HAIFA, ISRAEL, DEC. 22 -- Rescuers recovered the bodies of 19 U.S. sailors killed today in the sinking of a ferry boat shuttling crew members to the aircraft carrier USS Saratoga, authorities said.
The accident early this morning was the deadliest to affect U.S. forces deployed for Operation Desert Shield, and raised the number of Americans killed in the deployment to at least 73. The Saratoga was posted to the U.S. 6th Fleet in the eastern Mediterranean from its base in Mayport, Fla., following Iraq's Aug. 2 invasion of Kuwait, and was off Haifa for shore leave.
President Bush was upset by the incident and sent his condolences to the victims' families, the White House said.

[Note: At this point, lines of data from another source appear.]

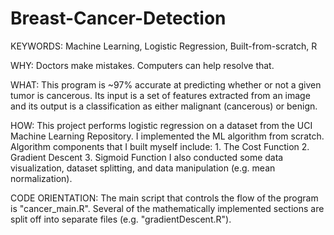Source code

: # Breast-Cancer-Detection

KEYWORDS:  Machine Learning, Logistic Regression, Built-from-scratch, R

WHY:  Doctors make mistakes.  Computers can help resolve that.

WHAT:  This program is ~97% accurate at predicting whether or not a given tumor is cancerous.  Its input is a set
of features extracted from an image and its output is a classification as either malignant (cancerous) or benign.

HOW:  This project performs logistic regression on a dataset from the UCI Machine Learning Repository.  I implemented the
ML algorithm from scratch.  Algorithm components that I built myself include:
      1.  The Cost Function
      2.  Gradient Descent
      3.  Sigmoid Function
I also conducted some data visualization, dataset splitting, and data manipulation (e.g. mean normalization).

CODE ORIENTATION:  The main script that controls the flow of the program is "cancer_main.R".  Several of the mathematically 
implemented sections are split off into separate files (e.g. "gradientDescent.R").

U.S. and Israeli officials said they did not yet know what caused the 57-foot, two-deck Israeli commercial ferry Tuvia to capsize and sink about 200 yards from the Saratoga. The ferry was taking about 100 servicemen back to the carrier, about a mile offshore, after leave in Haifa. Survivors said the craft was moving in choppy seas, with waves of three to four feet, when it began to take on water. It then overturned after it was hit by several large waves.
"We were going on the waves, and I just noticed one that was bigger than normal, and then we noticed another one that was bigger than normal," Seaman Michael Benjamin, 19, of San Antonio, told reporters from a bed at Ramban Hospital in Haifa. "The next thing I know, all I saw coming in was water. I was tilted forward, I heard a lot of yelling, 'She's going down!' "

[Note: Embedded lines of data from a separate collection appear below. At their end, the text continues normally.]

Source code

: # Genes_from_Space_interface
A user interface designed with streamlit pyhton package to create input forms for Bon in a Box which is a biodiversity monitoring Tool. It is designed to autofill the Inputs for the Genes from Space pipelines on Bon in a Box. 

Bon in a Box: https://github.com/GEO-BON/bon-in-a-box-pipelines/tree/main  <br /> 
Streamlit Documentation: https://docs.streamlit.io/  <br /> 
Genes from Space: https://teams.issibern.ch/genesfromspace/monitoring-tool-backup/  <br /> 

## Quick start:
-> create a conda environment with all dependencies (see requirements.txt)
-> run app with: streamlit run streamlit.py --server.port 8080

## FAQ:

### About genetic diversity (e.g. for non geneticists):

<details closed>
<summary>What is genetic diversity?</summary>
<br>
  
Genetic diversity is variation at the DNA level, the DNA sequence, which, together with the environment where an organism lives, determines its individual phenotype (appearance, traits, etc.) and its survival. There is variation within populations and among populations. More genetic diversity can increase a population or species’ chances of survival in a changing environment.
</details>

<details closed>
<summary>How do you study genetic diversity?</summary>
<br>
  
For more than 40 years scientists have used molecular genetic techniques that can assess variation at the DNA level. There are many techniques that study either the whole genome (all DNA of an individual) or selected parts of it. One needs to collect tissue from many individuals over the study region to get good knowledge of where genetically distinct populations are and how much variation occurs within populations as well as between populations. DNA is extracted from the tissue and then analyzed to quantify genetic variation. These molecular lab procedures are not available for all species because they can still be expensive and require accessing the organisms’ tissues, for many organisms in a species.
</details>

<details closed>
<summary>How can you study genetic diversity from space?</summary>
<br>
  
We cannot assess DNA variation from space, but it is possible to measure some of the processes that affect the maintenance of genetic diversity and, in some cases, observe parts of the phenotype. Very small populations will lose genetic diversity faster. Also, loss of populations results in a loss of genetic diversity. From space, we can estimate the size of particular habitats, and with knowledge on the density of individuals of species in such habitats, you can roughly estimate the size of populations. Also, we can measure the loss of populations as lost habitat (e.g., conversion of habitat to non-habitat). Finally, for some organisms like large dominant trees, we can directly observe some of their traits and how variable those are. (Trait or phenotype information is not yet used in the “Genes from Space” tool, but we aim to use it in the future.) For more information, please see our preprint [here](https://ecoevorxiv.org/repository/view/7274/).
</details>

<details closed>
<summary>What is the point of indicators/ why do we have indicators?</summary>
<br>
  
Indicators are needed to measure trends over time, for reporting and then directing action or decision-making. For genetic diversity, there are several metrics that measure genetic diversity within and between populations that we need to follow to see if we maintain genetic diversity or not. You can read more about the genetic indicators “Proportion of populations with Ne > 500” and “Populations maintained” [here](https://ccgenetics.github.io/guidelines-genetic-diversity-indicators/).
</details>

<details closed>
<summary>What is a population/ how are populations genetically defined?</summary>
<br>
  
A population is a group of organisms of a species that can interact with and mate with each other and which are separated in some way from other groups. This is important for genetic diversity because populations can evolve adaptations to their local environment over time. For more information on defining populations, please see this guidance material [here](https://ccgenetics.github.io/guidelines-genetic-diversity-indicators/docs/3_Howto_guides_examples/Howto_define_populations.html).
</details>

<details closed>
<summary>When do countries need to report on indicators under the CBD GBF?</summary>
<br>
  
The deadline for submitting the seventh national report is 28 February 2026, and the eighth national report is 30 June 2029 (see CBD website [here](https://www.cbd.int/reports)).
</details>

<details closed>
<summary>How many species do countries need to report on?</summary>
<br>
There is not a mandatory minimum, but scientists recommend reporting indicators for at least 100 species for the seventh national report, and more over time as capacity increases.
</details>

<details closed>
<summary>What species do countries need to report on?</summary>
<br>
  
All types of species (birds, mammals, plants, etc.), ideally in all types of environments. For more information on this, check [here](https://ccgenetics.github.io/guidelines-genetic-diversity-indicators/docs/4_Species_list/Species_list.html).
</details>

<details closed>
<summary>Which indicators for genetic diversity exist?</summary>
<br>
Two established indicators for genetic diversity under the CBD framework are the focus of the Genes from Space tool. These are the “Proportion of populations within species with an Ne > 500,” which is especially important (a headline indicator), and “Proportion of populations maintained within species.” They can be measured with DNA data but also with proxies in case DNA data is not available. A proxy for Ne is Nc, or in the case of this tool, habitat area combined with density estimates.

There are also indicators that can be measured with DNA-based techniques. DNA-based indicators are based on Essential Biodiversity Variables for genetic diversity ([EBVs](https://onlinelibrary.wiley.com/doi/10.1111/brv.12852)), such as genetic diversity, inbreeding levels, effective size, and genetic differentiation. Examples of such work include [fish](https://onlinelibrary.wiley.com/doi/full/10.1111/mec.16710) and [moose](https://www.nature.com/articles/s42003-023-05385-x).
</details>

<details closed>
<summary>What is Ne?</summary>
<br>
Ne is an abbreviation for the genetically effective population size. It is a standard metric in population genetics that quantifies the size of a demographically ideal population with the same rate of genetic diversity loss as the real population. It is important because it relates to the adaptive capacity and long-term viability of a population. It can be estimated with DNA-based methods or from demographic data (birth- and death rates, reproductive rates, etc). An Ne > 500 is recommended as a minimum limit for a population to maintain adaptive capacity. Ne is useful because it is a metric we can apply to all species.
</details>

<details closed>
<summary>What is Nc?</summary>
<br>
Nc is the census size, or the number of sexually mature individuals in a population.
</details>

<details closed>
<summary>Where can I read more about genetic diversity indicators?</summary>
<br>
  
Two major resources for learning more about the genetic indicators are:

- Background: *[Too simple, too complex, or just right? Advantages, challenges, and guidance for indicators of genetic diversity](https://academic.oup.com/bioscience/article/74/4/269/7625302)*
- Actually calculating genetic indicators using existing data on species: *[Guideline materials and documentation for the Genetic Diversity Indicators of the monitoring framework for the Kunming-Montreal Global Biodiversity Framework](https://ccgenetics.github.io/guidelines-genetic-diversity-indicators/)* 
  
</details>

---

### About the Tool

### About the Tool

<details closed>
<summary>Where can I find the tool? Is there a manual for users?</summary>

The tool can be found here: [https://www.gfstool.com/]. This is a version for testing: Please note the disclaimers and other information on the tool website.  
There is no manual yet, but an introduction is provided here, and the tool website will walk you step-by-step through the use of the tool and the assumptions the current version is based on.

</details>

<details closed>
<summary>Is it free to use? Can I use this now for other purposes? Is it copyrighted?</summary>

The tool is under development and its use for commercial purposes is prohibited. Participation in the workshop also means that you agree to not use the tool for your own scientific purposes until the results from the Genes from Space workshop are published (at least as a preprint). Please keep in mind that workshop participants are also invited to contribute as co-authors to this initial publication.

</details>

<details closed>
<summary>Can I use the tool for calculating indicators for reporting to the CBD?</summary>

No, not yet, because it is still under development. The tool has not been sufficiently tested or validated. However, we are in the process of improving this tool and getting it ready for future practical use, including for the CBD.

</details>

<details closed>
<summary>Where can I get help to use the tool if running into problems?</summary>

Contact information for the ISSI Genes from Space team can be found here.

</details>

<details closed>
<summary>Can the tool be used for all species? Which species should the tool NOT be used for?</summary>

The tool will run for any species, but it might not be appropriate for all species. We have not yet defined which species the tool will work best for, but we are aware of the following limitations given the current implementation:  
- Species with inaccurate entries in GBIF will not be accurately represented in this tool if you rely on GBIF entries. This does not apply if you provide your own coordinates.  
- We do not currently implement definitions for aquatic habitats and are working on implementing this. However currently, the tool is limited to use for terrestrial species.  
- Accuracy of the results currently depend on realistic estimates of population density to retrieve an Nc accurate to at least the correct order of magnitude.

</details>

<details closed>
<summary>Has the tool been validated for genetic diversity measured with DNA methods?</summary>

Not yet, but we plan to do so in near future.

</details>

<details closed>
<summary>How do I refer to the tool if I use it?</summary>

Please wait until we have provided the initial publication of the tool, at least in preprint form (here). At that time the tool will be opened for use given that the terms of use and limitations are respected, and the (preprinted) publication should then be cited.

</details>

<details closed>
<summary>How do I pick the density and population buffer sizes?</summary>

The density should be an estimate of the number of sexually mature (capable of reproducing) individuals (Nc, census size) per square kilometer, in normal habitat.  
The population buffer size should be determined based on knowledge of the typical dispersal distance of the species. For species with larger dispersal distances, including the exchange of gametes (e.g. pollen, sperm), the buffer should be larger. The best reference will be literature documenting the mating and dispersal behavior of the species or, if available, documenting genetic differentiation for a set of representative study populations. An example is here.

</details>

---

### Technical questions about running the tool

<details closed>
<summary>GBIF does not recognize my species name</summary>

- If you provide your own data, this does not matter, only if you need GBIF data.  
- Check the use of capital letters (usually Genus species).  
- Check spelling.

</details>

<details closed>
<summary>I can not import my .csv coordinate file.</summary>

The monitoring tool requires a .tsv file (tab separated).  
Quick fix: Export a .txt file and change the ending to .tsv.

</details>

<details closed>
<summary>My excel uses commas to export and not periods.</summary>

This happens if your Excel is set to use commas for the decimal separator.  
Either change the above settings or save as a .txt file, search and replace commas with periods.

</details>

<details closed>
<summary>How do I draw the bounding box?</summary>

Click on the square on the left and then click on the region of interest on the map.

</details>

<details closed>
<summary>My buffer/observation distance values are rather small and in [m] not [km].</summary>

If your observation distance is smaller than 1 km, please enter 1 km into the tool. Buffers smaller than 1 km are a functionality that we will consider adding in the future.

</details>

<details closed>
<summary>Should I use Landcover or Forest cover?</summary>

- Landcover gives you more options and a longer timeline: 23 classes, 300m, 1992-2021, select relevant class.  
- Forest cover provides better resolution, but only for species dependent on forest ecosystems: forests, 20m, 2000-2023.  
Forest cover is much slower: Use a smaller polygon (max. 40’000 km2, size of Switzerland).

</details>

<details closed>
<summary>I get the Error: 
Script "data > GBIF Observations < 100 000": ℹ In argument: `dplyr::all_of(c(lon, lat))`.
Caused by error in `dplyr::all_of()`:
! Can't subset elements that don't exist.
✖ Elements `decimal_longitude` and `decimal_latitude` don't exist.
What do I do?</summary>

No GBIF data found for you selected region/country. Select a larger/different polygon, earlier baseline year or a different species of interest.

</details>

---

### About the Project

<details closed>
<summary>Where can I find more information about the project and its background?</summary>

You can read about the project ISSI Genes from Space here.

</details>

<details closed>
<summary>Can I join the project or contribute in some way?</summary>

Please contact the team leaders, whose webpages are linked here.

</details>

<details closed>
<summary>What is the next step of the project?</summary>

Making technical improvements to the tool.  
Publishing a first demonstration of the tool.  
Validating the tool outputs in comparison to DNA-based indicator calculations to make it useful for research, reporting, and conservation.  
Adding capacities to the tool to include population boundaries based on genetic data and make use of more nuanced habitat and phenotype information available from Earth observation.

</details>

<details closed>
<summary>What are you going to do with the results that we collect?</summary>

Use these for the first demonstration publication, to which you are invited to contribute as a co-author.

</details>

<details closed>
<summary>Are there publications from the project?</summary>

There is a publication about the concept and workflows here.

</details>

Shaul Raziel, the director general of the Israeli Port Authority, said a combination of events probably caused the accident, including crowding by the sailors toward one end of the craft as it approached the Saratoga. "The seating, or movement in one direction, a sudden wave, and the disaster happened," he said on Israeli army radio.
Benjamin suffered a neck injury when he and several other sailors were struck by at least one of the boats involved in the rescue.
Thomas Abbot, the U.S. Embassy's naval attache, said a witness aboard a nearby ferry told him that the Tuvia sank almost instantly. "He turned his back, turned around again and the ferry was gone," Abbot said.
U.S. officials said there was confusion about the number of casualties and missing because some sailors from the adjacent ferry dived into the ocean in an attempt to save comrades. Several of them were later counted among the 83 rescued.
Haifa police said they had recovered 19 bodies by midday, a count confirmed by U.S. officials. An Israeli army spokesman said six of the bodies had been trapped in the wreck, about 65 feet below the surface.
Israeli officials said late today that rescue operations had ceased. U.S. and Israeli authorities said it would probably take several days, at least, to determine the causes of the accident. The Israeli Transport Ministry and the 6th Fleet launched separate investigations today, and U.S. officials said Israeli authorities plan to raise the Tuvia as early as Sunday.
Israeli officials said six Americans were hospitalized, none with life-threatening injuries. All of the 1,924 U.S. personnel on shore leave in Haifa were recalled to their ships for a head count, and U.S. Embassy spokesman Don Cofman said this evening that "a few are still not 100 percent accounted for."
The Navy did not release the names or hometowns of victims. A Virginia man, Airman Lamont Jones, 20, of Claremont, near Newport News, was hospitalized with breathing difficulties, the Associated Press reported.
Sailors described frantically trying to climb out of the ferry as it sank, with water pouring in around them. "Everybody started opening the windows. Everybody was trying to crawl out of a little window . . . five, 10 people on one window," one survivor told Israel radio. "Thank God, I got out. I looked up and all I could see was dark. Just paddling up, paddling up. I grabbed onto this guy's leg and he pulled me up."
The ferry belonged to the Israeli company Haogen, which said it had provided such service to the Navy at Haifa for about 20 years. A company official denied suggestions that the boat had been overloaded, saying it was licensed to carry 131 people.